Flugzeuge der Lufthansa stehen am Boden

Der sanfte Arm der Lufthansa

Tag 3: Krisen und Stresssituationen

Stand: 16.09.2001, 15:08 Uhr

Tote. Verwundete. Vermisste. Milliardenschäden. Und Zigtausende gestrandeter Passagiere. Nachdem Terroristen in New York, Washington und Pittsburgh gemordet hatten, wurde der Luftraum über Amerika geschlossen. Die Folge: Flugreisende aus aller Welt kamen nicht mehr weiter. Darunter Tausende, die mit der Lufthansa geflogen waren.

Von Herbert Bopp

Doch nicht nur Urlauber und Geschäftsleute blieben hängen. Auch LH-Crew-Mitglieder konnten nicht weiterreisen. Da kommt das CISM-Team ins Spiel. Und damit Carsten Krupke (28) und Dr. Michael Otto (48). CISM steht für: Critical Incidents Stress Management. Die Feuerwehr für Krisen- und Stress-Situationen. Der tröstende Arm, den die Lufthansa um seine Crewmitglieder legt, wenn die Not am größten ist.

Fünf Tage und Nächte auf dem Rollfeld

Seit dem Anschlag auf das World Trade Center am vergangenen Dienstag (11.09.01) stehen sechs Lufthansa-Maschinen auf den beiden New Yorker Flughäfen. Drei in Newark, drei auf dem John F. Kennedy-Airport. Die Maschinen waren aus Frankfurt, München und Düsseldorf gestartet. In New York ging nichts mehr. Fünf Tage und Nächte lang blieben sechs LH-Maschinen auf dem Rollfeld. Über tausend Passagiere und mehr als hundert Besatzungsmitglieder saßen fest. Um die LH-Leute kümmerten sich Carsten Krupke und Michael Otto. "Die Crew war fit und gut organisiert, als wir hierher kamen", attestiert Dr. Otto seinen Kollegen. Er selbst war früher Flugbegleiter gewesen. Dann wurde er Arzt. Doch das Fliegen hat ihn nie mehr losgelassen. So ist der aus Adlenburg bei Lüneburg stammende Mediziner beim CISM-Team gelandet. Sein Kollege Carsten Krupke stammt aus Wiesbaden.

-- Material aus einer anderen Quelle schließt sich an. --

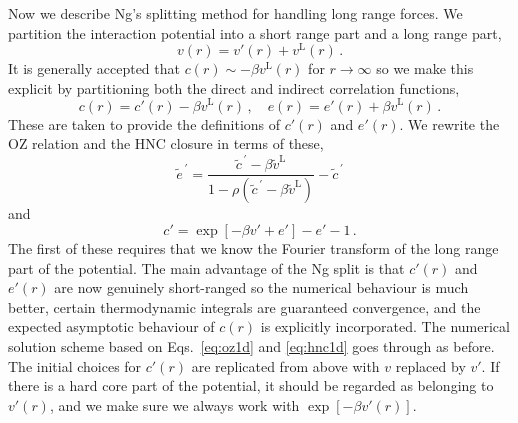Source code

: \documentclass[12pt,a4paper]{article}
\newcommand{\lr}{^{\mathrm{L}}}
\newcommand{\tildevlr}{{\tilde v}\lr}
\newcommand{\myprime}{^{{}\,\prime}}
\newcommand{\Eqsref}[1]{Eqs.~\eqref{#1}}
\begin{document}
Now we describe Ng's splitting method for handling long range forces.
We partition the interaction potential into a short range part and a
long range part,
%
\begin{equation}
v(r)=v'(r)+v\lr(r)\,.
\end{equation}
%
It is generally accepted that $c(r)\sim-\beta v\lr(r)$ for
$r\to\infty$ so we make this explicit by partitioning both the direct
and indirect correlation functions,
%
\begin{equation}
c(r)=c'(r)-\beta v\lr(r)\,,\quad
e(r)=e'(r)+\beta v\lr(r)\,.
\end{equation}
%
These are taken to provide the definitions of $c'(r)$ and $e'(r)$.  We
rewrite the OZ relation and the HNC closure in terms of these,
%
\begin{equation}
\tilde e\myprime=\frac{\tilde c\myprime-\beta\tildevlr}{1-\rho(\tilde
  c\myprime-\beta\tildevlr)}-\tilde c\myprime
\label{eq:oz1d}
\end{equation}
and
\begin{equation}
c'=\exp[-\beta v'+e']-e'-1\,.
\label{eq:hnc1d}
\end{equation}
%
The first of these requires that we know the Fourier transform of the
long range part of the potential.  The main advantage of the Ng split
is that $c'(r)$ and $e'(r)$ are now genuinely short-ranged so the
numerical behaviour is much better, certain thermodynamic integrals
are guaranteed convergence, and the expected asymptotic behaviour of
$c(r)$ is explicitly incorporated.  The numerical solution scheme
based on \Eqsref{eq:oz1d} and \eqref{eq:hnc1d} goes through as before.
The initial choices for $c'(r)$ are replicated from above with $v$
replaced by $v'$.  If there is a hard core part of the potential, it
should be regarded as belonging to $v'(r)$, and we make sure we always
work with $\exp[-\beta v'(r)]$.
\end{document}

Inzwischen dürften alle LH-Maschinen den New Yorker Luftraum verlassen haben. Was immer in diesen Krisenzeiten auch normal heißen mag: Life goes on - auch bei der Deutschen Lufthansa.

Zwischenstation auf Neufundland

Die Reise nach New York war selbst für erfahrene Flieger wie Michael Otto, Carsten Krupke und all die anderen Mitglieder des Betreuungs-Teams eine logistische Herausforderung. Über Kevlavik/Island ging es zunächst nach Gander/Neufundland. Dort waren vier LH-Crews und rund 900 Passagiere gestrandet. Zwei Drittel der Stress-Management-Leute gingen in Gander von Bord. Sie versorgten Crew und Fluggäste mit Hilfsgütern: Schlafsäcke, Windeln, Hygiene-Artikel. Was der Mensch eben so braucht, wenn er unverhofft in Not gerät. "Die kanadischen Behörden waren hervorragend organisiert" lobt Carsten Krupke die Vor-Ort-Betreuung auf dem kleinen Flughafen des Zwölftausend-Einwohner-Städtchens Gander. Trotzdem wollte die Lufthansa vor Ort sein, um nach dem Rechten zu sehen. Von Gander aus flog der Rest des CISM-Teams weiter nach Hailfax. Auch dort waren 280 LH-Passagiere und Crew-Mitglieder gestrandet.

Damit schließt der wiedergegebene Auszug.